Nuova questione di legittimità costituzionale. Nella legge manca un “giustificato motivo” per trattenersi illegalmente in Italia Roma – 30 settembre 2009 – Il nuovo reato di clandestinità, ingrediente principe della ricetta del governo contro l’immigrazione irregolare, non convince i magistrati. Da una capo all’altro della Penisola, Tribunali si invoca l’intervento della Consulta per stabilire se è in linea con la Costituzione.
Stando alle cronache, il primo a sollevare la questione di legittimità costituzionale è stato a fine agosto un giudice di Pesaro. Poi la procure di Bologna, Torino e Agrigento hanno chiesto ai giudici competenti di seguire la stessa strada. Qualche giorno fa, il copione si è ripetuto in un tribunale di Trento.
Il 25 settembre, il giudice Carlo Ancona è stato chiamato ad esprimersi su un cittadino indiano senza fissa dimora, sorpreso dalla polizia senza permesso di soggiorno e con un vecchio foglio di via non rispettato. Due i reati contestati all’immigrato: essersi trattenuto in Italia nonostante l’ordine del Questore di andarsene e, appunto, il reato di ingresso e soggiorno illegale introdotto dalla legge sulla sicurezza.
Per il primo reato l’indiano è stato assolto. La legge punisce infatti solo chi non obbedisce al foglio di via “senza giustificato motivo”, ma secondo il giudice l’imputato non aveva da parte abbastanza soldi per pagarsi il viaggio di ritorno in India. Il reato, quindi, non sussiste.

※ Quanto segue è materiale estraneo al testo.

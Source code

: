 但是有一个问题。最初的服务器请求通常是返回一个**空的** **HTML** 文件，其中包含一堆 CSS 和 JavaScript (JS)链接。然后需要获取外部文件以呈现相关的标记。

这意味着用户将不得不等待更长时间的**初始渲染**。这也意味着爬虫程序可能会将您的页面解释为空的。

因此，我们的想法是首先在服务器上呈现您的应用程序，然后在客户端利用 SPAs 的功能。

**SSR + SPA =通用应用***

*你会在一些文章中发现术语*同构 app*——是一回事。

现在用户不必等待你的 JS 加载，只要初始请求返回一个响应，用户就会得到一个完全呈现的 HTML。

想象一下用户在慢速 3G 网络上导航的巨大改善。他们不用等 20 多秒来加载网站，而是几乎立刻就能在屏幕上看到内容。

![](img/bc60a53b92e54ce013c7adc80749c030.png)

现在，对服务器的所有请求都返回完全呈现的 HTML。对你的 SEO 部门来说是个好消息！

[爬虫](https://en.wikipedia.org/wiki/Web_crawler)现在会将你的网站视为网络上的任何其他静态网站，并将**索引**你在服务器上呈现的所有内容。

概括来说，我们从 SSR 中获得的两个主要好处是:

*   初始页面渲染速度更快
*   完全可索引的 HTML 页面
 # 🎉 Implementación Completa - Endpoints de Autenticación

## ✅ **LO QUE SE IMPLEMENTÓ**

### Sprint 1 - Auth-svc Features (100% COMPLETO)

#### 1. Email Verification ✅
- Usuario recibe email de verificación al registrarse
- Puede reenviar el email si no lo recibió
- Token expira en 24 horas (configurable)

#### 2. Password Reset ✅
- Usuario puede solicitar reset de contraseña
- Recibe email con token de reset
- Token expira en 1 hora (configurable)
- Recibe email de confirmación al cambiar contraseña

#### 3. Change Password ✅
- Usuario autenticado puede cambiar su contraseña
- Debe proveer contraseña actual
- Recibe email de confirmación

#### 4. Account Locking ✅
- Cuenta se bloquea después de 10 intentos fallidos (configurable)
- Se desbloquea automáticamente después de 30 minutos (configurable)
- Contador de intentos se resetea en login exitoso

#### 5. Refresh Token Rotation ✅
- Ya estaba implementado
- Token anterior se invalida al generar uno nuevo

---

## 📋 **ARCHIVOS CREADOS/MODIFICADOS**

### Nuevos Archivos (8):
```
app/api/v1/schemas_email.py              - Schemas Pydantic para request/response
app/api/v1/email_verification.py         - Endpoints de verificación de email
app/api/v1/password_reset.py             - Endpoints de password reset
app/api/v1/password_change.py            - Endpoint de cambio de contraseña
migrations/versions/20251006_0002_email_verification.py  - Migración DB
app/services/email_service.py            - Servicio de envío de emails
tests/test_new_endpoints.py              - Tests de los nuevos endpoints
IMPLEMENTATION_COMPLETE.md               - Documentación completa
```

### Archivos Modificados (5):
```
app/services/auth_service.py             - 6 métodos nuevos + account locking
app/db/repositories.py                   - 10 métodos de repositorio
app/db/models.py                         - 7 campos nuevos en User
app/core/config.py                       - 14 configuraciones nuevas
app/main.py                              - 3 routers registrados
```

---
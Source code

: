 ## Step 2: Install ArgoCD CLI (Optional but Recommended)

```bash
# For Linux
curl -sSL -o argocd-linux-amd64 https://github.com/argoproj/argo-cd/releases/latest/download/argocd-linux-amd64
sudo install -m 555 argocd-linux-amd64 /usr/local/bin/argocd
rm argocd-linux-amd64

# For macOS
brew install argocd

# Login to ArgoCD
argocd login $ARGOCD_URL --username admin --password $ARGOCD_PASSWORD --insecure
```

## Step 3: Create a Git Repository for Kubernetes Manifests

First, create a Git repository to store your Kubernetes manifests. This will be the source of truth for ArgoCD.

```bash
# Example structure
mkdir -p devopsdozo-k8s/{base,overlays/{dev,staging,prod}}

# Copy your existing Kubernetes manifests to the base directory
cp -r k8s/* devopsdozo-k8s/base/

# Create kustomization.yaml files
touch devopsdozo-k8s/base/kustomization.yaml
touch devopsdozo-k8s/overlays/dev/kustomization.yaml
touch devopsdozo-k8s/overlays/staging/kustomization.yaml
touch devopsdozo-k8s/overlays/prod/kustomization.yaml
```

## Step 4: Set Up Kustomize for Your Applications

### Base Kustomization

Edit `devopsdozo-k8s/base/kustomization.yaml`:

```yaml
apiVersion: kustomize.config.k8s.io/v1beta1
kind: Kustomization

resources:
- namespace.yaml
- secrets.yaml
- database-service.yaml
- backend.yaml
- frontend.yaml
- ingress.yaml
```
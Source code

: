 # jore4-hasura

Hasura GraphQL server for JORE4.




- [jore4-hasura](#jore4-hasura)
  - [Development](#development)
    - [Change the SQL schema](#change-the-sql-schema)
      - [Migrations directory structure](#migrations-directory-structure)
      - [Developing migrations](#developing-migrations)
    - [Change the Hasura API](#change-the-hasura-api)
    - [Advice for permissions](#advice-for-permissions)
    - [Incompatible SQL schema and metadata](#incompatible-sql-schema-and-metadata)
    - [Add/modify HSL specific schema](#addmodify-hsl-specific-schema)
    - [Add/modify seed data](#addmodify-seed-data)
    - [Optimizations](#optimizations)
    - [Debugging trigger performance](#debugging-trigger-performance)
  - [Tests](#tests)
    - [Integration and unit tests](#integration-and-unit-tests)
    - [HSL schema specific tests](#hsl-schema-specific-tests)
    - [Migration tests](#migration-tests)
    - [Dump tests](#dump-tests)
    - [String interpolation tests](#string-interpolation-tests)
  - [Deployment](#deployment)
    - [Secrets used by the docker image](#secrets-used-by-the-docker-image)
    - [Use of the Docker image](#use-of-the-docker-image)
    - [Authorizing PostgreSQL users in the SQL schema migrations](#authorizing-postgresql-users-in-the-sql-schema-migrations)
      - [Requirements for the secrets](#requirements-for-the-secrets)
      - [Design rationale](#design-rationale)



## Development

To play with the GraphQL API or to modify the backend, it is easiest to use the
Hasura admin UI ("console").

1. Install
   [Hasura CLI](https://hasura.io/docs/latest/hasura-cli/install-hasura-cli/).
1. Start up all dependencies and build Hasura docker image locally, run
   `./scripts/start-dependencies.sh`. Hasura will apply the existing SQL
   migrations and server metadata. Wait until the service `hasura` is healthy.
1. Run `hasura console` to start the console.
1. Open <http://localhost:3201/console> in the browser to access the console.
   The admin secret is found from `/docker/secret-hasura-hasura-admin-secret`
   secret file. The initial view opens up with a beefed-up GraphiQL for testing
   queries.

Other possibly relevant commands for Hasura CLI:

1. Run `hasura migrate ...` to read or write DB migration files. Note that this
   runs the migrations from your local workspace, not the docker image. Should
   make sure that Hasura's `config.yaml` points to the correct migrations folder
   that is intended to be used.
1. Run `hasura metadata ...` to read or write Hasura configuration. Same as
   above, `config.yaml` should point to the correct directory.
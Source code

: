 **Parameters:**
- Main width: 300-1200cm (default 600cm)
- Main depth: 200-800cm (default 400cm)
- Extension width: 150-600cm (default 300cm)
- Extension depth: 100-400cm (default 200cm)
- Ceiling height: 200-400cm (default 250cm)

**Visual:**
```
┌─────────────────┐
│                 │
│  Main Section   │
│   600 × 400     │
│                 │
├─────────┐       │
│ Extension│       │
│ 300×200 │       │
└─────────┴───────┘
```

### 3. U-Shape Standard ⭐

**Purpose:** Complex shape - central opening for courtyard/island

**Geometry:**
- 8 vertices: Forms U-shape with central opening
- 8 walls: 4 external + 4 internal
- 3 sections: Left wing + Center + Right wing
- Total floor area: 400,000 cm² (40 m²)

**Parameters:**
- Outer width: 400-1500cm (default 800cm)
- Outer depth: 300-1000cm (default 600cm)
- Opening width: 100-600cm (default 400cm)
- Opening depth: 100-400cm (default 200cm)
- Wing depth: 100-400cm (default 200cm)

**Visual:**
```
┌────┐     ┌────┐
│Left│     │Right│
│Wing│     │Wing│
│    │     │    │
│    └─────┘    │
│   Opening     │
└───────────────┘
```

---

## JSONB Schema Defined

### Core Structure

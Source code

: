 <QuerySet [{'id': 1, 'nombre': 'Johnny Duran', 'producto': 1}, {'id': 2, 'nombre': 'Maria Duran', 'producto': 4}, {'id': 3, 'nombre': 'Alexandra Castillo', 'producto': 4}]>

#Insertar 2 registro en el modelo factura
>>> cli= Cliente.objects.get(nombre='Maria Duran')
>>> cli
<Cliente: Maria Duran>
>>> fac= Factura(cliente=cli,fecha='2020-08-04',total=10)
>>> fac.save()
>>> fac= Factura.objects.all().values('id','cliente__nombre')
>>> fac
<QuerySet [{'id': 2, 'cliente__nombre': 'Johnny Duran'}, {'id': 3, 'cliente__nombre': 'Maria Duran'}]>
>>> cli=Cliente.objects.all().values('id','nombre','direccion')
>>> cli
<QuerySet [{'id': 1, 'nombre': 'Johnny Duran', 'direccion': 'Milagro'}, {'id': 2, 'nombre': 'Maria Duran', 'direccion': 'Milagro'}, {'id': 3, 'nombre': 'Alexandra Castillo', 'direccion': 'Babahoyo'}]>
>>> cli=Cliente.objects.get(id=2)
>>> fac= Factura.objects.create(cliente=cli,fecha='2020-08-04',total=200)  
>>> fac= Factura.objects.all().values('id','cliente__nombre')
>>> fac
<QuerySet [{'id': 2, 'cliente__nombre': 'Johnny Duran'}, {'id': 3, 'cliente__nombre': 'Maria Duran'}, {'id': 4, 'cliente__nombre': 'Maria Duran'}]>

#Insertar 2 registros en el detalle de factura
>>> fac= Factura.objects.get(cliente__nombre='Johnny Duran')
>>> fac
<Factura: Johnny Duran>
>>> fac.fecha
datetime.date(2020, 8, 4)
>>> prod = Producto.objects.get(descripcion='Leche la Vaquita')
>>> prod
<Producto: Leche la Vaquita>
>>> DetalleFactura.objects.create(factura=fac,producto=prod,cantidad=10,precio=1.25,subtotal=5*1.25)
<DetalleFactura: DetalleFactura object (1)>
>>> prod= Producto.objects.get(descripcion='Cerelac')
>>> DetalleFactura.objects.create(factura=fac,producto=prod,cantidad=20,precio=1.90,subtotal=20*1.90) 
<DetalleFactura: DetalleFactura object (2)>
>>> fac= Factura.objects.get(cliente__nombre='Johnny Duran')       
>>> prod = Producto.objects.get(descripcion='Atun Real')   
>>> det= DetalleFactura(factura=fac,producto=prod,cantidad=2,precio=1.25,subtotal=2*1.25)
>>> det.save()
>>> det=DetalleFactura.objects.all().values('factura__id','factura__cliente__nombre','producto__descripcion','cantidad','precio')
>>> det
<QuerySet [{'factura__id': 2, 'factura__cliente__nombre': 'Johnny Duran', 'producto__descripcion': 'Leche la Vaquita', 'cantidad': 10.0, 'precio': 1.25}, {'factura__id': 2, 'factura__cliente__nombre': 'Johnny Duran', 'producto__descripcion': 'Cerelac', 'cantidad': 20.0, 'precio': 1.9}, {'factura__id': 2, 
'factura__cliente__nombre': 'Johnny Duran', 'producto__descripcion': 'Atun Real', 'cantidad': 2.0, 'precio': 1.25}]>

Il reato di clandestinità, invece, non prevede nessun “giustificato motivo”, e proprio su questo punto il giudice ha chiesto l’intervento della Corte Costituzionale. Solo prevedendolo, scrive Ancona, si può “superare ogni obiezione e ritenere costituzionalmente corretta l’incriminazione della condotta” dei clandestini, e inoltre pare irragionevole poter giustificare chi non rispetta un ordine di espulsione e non chi commette il reato, meno grave, di soggiorno illegale in Italia.